To do: Restate, exactly as written, the entries below from the line that holds "Each second-level child" through the line that holds "makes point-based instantaneous". Pictures are not part of the copy.

Information supplied:
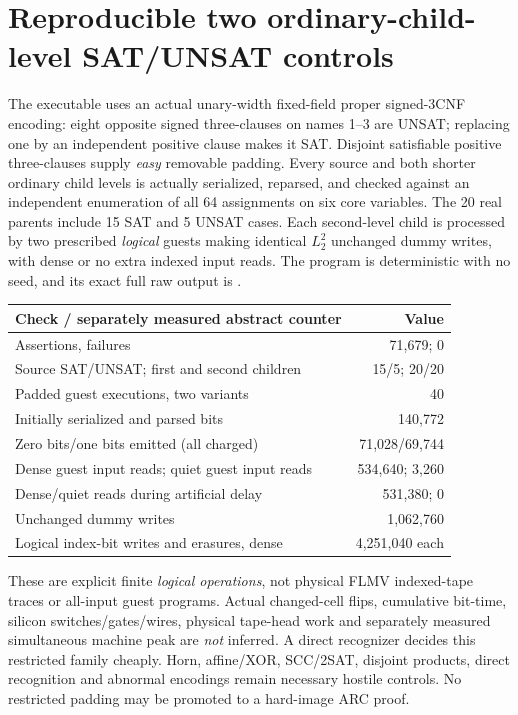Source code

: \documentclass[11pt]{article}
\begin{document}
\section{Reproducible two ordinary-child-level SAT/UNSAT controls}
The executable
uses an actual unary-width fixed-field proper signed-3CNF
encoding: eight opposite signed three-clauses on names 1--3
are UNSAT; replacing one by an independent positive clause
makes it SAT. Disjoint satisfiable positive three-clauses
supply \emph{easy} removable padding. Every source and both
shorter ordinary child levels is actually serialized,
reparsed, and checked against an independent enumeration of
all 64 assignments on six core variables.
The 20 real parents include 15 SAT and 5 UNSAT cases.
Each second-level child is processed by two prescribed
\emph{logical} guests making identical $L_2^2$
unchanged dummy writes, with dense or no extra indexed
input reads. The program is deterministic with no seed,
and its exact full raw output is
.
\begin{center}\begin{tabular}{lr}\toprule
Check / separately measured abstract counter & Value\\\midrule
Assertions, failures & 71,679; 0\\
Source SAT/UNSAT; first and second children & 15/5; 20/20\\
Padded guest executions, two variants & 40\\
Initially serialized and parsed bits & 140,772\\
Zero bits/one bits emitted (all charged) & 71,028/69,744\\
Dense guest input reads; quiet guest input reads & 534,640; 3,260\\
Dense/quiet reads during artificial delay & 531,380; 0\\
Unchanged dummy writes & 1,062,760\\
Logical index-bit writes and erasures, dense & 4,251,040 each\\
\bottomrule\end{tabular}\end{center}
These are explicit finite \emph{logical operations}, not
physical FLMV indexed-tape traces or all-input guest programs.
Actual changed-cell flips, cumulative bit-time, silicon
switches/gates/wires, physical tape-head work and separately
measured simultaneous machine peak are \emph{not}
inferred. A direct recognizer decides this restricted
family cheaply. Horn, affine/XOR, SCC/2SAT, disjoint
products, direct recognition and abnormal encodings
remain necessary hostile controls. No restricted padding
may be promoted to a hard-image ARC proof.
\end{document}
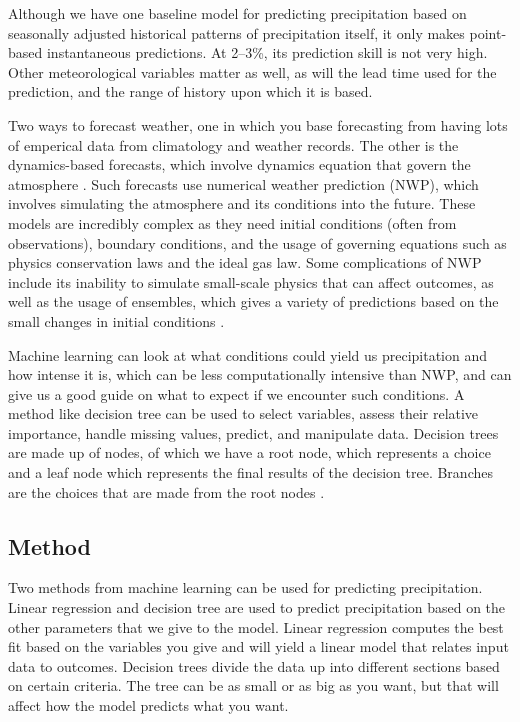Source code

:\documentclass[11pt]{report}
\begin{document}
Although we have one baseline model for predicting precipitation based on
seasonally adjusted historical patterns of precipitation itself, it only
makes point-based instantaneous predictions.  At 2--3\%, its prediction
skill is not very high. Other meteorological variables matter as well, as
will the lead time used for the prediction, and the range of history upon
which it is based.

Two ways to forecast weather, one in which you base forecasting from having lots of emperical data from climatology and weather records. The other is the dynamics-based forecasts, which involve dynamics equation that govern the atmosphere \cite[]{WF}. Such forecasts use numerical weather prediction (NWP),
which involves simulating the atmosphere and its conditions into the
future. These models are incredibly complex as they need initial conditions
(often from observations), boundary conditions, and the usage of governing
equations such as physics conservation laws and the ideal gas law. Some
complications of NWP include its inability to simulate small-scale physics
that can affect outcomes, as well as the usage of ensembles, which gives a
variety of predictions based on the small changes in initial conditions
\cite[]{NWP}. 

Machine learning can look at what conditions could yield us precipitation
and how intense it is, which can be less computationally intensive than NWP,
and can give us a good guide on what to expect if we encounter such
conditions.  A method like decision tree can be used to select variables,
assess their relative importance, handle missing values, predict, and
manipulate data. Decision trees are made up of nodes, of which we have a
root node, which represents a choice and a leaf node which represents the
final results of the decision tree. Branches are the choices that are made
from the root nodes \cite[]{DT}.


\subsection{Method}

Two methods from machine learning can be used for predicting
precipitation. Linear regression and decision tree are used to predict
precipitation based on the other parameters that we give to the
model. Linear regression computes the best fit based on the variables you
give and will yield a linear model that relates input data to outcomes.
Decision trees divide the data up into different sections based on certain
criteria. The tree can be as small or as big as you want, but that will
affect how the model predicts what you want.
\end{document}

Your response:
Each second-level child is processed by two prescribed
\emph{logical} guests making identical $L_2^2$
unchanged dummy writes, with dense or no extra indexed
input reads. The program is deterministic with no seed,
and its exact full raw output is
.
\begin{center}\begin{tabular}{lr}\toprule
Check / separately measured abstract counter & Value\\\midrule
Assertions, failures & 71,679; 0\\
Source SAT/UNSAT; first and second children & 15/5; 20/20\\
Padded guest executions, two variants & 40\\
Initially serialized and parsed bits & 140,772\\
Zero bits/one bits emitted (all charged) & 71,028/69,744\\
Dense guest input reads; quiet guest input reads & 534,640; 3,260\\
Dense/quiet reads during artificial delay & 531,380; 0\\
Unchanged dummy writes & 1,062,760\\
Logical index-bit writes and erasures, dense & 4,251,040 each\\
\bottomrule\end{tabular}\end{center}
These are explicit finite \emph{logical operations}, not
physical FLMV indexed-tape traces or all-input guest programs.
Actual changed-cell flips, cumulative bit-time, silicon
switches/gates/wires, physical tape-head work and separately
measured simultaneous machine peak are \emph{not}
inferred. A direct recognizer decides this restricted
family cheaply. Horn, affine/XOR, SCC/2SAT, disjoint
products, direct recognition and abnormal encodings
remain necessary hostile controls. No restricted padding
may be promoted to a hard-image ARC proof.
\end{document}
Source code

:\documentclass[11pt]{report}
\begin{document}
Although we have one baseline model for predicting precipitation based on
seasonally adjusted historical patterns of precipitation itself, it only
makes point-based instantaneous predictions.  At 2--3\%, its prediction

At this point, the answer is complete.